Stable Diffusion is a text-to-image latent diffusion model created by the researchers and engineers from [CompVis](https://github.com/CompVis), [Stability AI](https://stability.ai/) and [LAION](https://laion.ai/). It is trained on 512x512 images from a subset of the [LAION-5B](https://laion.ai/blog/laion-5b/) database. This model uses a frozen CLIP ViT-L/14 text encoder to condition the model on text prompts. With its 860M UNet and 123M text encoder. See the [model card](https://huggingface.co/CompVis/stable-diffusion) for more information.

This notebook demonstrates how to run stable diffusion model using [Diffusers](https://huggingface.co/docs/diffusers/index) library and [OpenVINO `TorchDynamo` backend](https://docs.openvino.ai/2023.1/pytorch_2_0_torch_compile.html) for Text-to-Image and Image-to-Image generation tasks.

# Prerequisites


In [None]:
%pip install openvino
%pip install torch==2.0.1
%pip install diffusers==0.17.1
%pip install transformers
%pip install gradio==3.36.1

You can export `OV_DEVICE` environmental variable to choose the inference device between "CPU", "GPU" or "GPU.0" mean Intel integrated GPU, "GPU.1" – Intel discrete GPU. If the system does not have an integrated GPU, use "GPU.0" for Intel discrete GPU. Read more about [Device Naming Convention](https://docs.openvino.ai/2023.0/openvino_docs_OV_UG_supported_plugins_GPU.html).

`OPENVINO_TORCH_MODEL_CACHING` variable enables saving the optimized model files to a hard drive, after the first application run. This makes them available for the following application executions, reducing the first-inference latency.

Read more about available [Environment Variables options](https://docs.openvino.ai/2023.1/pytorch_2_0_torch_compile.html#environment-variables).

In [None]:
%env OPENVINO_TORCH_BACKEND_DEVICE="CPU"
%env OPENVINO_TORCH_MODEL_CACHING=1

In [None]:
import gradio as gr
import random
import torch
import time
import openvino.torch # noqa: F401

from socket import gethostbyname, gethostname
from diffusers import StableDiffusionPipeline, StableDiffusionImg2ImgPipeline

# Stable Diffusion with Diffusers library

To work with Stable Diffusion v1, we will use Hugging Face Diffusers library. To experiment with Stable Diffusion models, Diffusers exposes the [StableDiffusionPipeline](https://huggingface.co/docs/diffusers/using-diffusers/conditional_image_generation) and [StableDiffusionImg2ImgPipeline](https://huggingface.co/docs/diffusers/using-diffusers/img2img) similar to the other [Diffusers pipelines](https://huggingface.co/docs/diffusers/api/pipelines/overview). The code below demonstrates how to create the `StableDiffusionPipeline` and `StableDiffusionImg2ImgPipeline` using `stable-diffusion-1-5` model:

In [None]:
model_id = "runwayml/stable-diffusion-v1-5"

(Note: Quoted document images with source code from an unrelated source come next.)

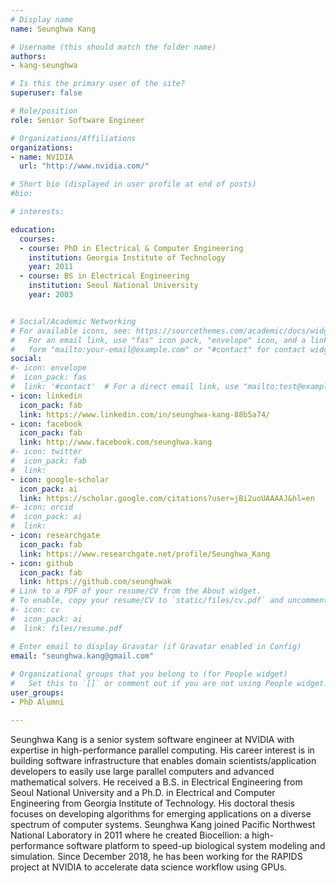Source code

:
 ```yaml
---
# Display name
name: Seunghwa Kang

# Username (this should match the folder name)
authors:
- kang-seunghwa

# Is this the primary user of the site?
superuser: false

# Role/position
role: Senior Software Engineer

# Organizations/Affiliations
organizations:
- name: NVIDIA
  url: "http://www.nvidia.com/"

# Short bio (displayed in user profile at end of posts)
#bio: 

# interests:

education:
  courses:
  - course: PhD in Electrical & Computer Engineering
    institution: Georgia Institute of Technology
    year: 2011
  - course: BS in Electrical Engineering
    institution: Seoul National University
    year: 2003


# Social/Academic Networking
# For available icons, see: https://sourcethemes.com/academic/docs/widgets/#icons
#   For an email link, use "fas" icon pack, "envelope" icon, and a link in the
#   form "mailto:your-email@example.com" or "#contact" for contact widget.
social:
#- icon: envelope
#  icon_pack: fas
#  link: '#contact'  # For a direct email link, use "mailto:test@example.org".
- icon: linkedin
  icon_pack: fab
  link: https://www.linkedin.com/in/seunghwa-kang-88b5a74/
- icon: facebook
  icon_pack: fab
  link: http://www.facebook.com/seunghwa.kang
#- icon: twitter
#  icon_pack: fab
#  link:
- icon: google-scholar
  icon_pack: ai
  link: https://scholar.google.com/citations?user=jBi2uoUAAAAJ&hl=en
#- icon: orcid
#  icon_pack: ai
#  link:
- icon: researchgate
  icon_pack: fab
  link: https://www.researchgate.net/profile/Seunghwa_Kang
- icon: github
  icon_pack: fab
  link: https://github.com/seunghwak
# Link to a PDF of your resume/CV from the About widget.
# To enable, copy your resume/CV to `static/files/cv.pdf` and uncomment the lines below.  
#- icon: cv
#  icon_pack: ai
#  link: files/resume.pdf

# Enter email to display Gravatar (if Gravatar enabled in Config)
email: "seunghwa.kang@gmail.com"
  
# Organizational groups that you belong to (for People widget)
#   Set this to `[]` or comment out if you are not using People widget.  
user_groups:
- PhD Alumni

---
```


Seunghwa Kang is a senior system software engineer at NVIDIA with expertise in high-performance parallel computing. His career interest is in building software infrastructure that enables domain scientists/application developers to easily use large parallel computers and advanced mathematical solvers. He received a B.S. in Electrical Engineering from Seoul National University and a Ph.D. in Electrical and Computer Engineering from Georgia Institute of Technology. His doctoral thesis focuses on developing algorithms for emerging applications on a diverse spectrum of computer systems.  Seunghwa Kang joined Pacific Northwest National Laboratory in 2011 where he created Biocellion: a high-performance software platform to speed-up biological system modeling and simulation. Since December 2018, he has been working for the RAPIDS project at NVIDIA to accelerate data science workflow using GPUs.
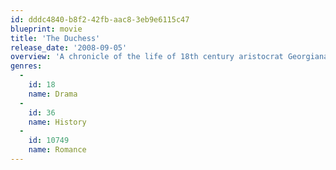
 ```yaml
---
id: dddc4840-b8f2-42fb-aac8-3eb9e6115c47
blueprint: movie
title: 'The Duchess'
release_date: '2008-09-05'
overview: 'A chronicle of the life of 18th century aristocrat Georgiana, Duchess of Devonshire, who was reviled for her extravagant political and personal life.'
genres:
  -
    id: 18
    name: Drama
  -
    id: 36
    name: History
  -
    id: 10749
    name: Romance
---
```

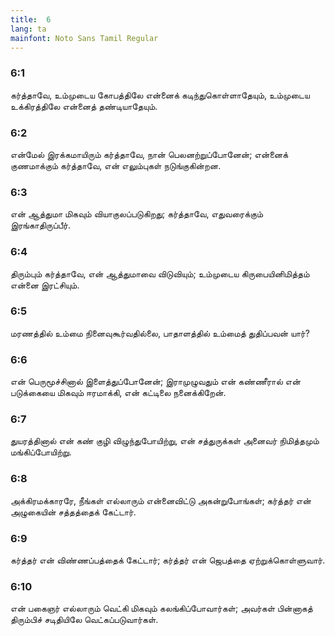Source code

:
 ```yaml
---
title:  6
lang: ta
mainfont: Noto Sans Tamil Regular
---
```


###  6:1

கர்த்தாவே, உம்முடைய கோபத்திலே என்னைக் கடிந்துகொள்ளாதேயும், உம்முடைய உக்கிரத்திலே என்னைத் தண்டியாதேயும்.

###  6:2

என்மேல் இரக்கமாயிரும் கர்த்தாவே, நான் பெலனற்றுப்போனேன்; என்னைக் குணமாக்கும் கர்த்தாவே, என் எலும்புகள் நடுங்குகின்றன.

###  6:3

என் ஆத்துமா மிகவும் வியாகுலப்படுகிறது; கர்த்தாவே, எதுவரைக்கும் இரங்காதிருப்பீர்.

###  6:4

திரும்பும் கர்த்தாவே, என் ஆத்துமாவை விடுவியும்; உம்முடைய கிருபையினிமித்தம் என்னை இரட்சியும்.

###  6:5

மரணத்தில் உம்மை நினைவுகூர்வதில்லை, பாதாளத்தில் உம்மைத் துதிப்பவன் யார்?

###  6:6

என் பெருமூச்சினால் இளைத்துப்போனேன்; இராமுழுவதும் என் கண்ணீரால் என் படுக்கையை மிகவும் ஈரமாக்கி, என் கட்டிலை நனைக்கிறேன்.

###  6:7

துயரத்தினால் என் கண் குழி விழுந்துபோயிற்று, என் சத்துருக்கள் அனைவர் நிமித்தமும் மங்கிப்போயிற்று.

###  6:8

அக்கிரமக்காரரே, நீங்கள் எல்லாரும் என்னைவிட்டு அகன்றுபோங்கள்; கர்த்தர் என் அழுகையின் சத்தத்தைக் கேட்டார்.

###  6:9

கர்த்தர் என் விண்ணப்பத்தைக் கேட்டார்; கர்த்தர் என் ஜெபத்தை ஏற்றுக்கொள்ளுவார்.

###  6:10

என் பகைஞர் எல்லாரும் வெட்கி மிகவும் கலங்கிப்போவார்கள்; அவர்கள் பின்னாகத் திரும்பிச் சடிதியிலே வெட்கப்படுவார்கள்.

# Pipeline for text-to-image generation
pipe = StableDiffusionPipeline.from_pretrained(model_id, torch_dtype=torch.float32)

# Pipeline for text-guided image-to-image generation
pipe_i2i = StableDiffusionImg2ImgPipeline.from_pretrained(model_id, torch_dtype=torch.float32)

The [OpenVINO TorchDynamo backend]() lets you enable [OpenVINO](https://docs.openvino.ai/2023.0/home.html) support for PyTorch models with minimal changes to the original PyTorch script.

Now we can enable the OpenVINO optimization just with [`torch.compile()` method](https://pytorch.org/tutorials/intermediate/torch_compile_tutorial.html):

In [None]:
pipe.unet = torch.compile(pipe.unet, backend="openvino")
pipe_i2i.unet = torch.compile(pipe_i2i.unet, backend="openvino")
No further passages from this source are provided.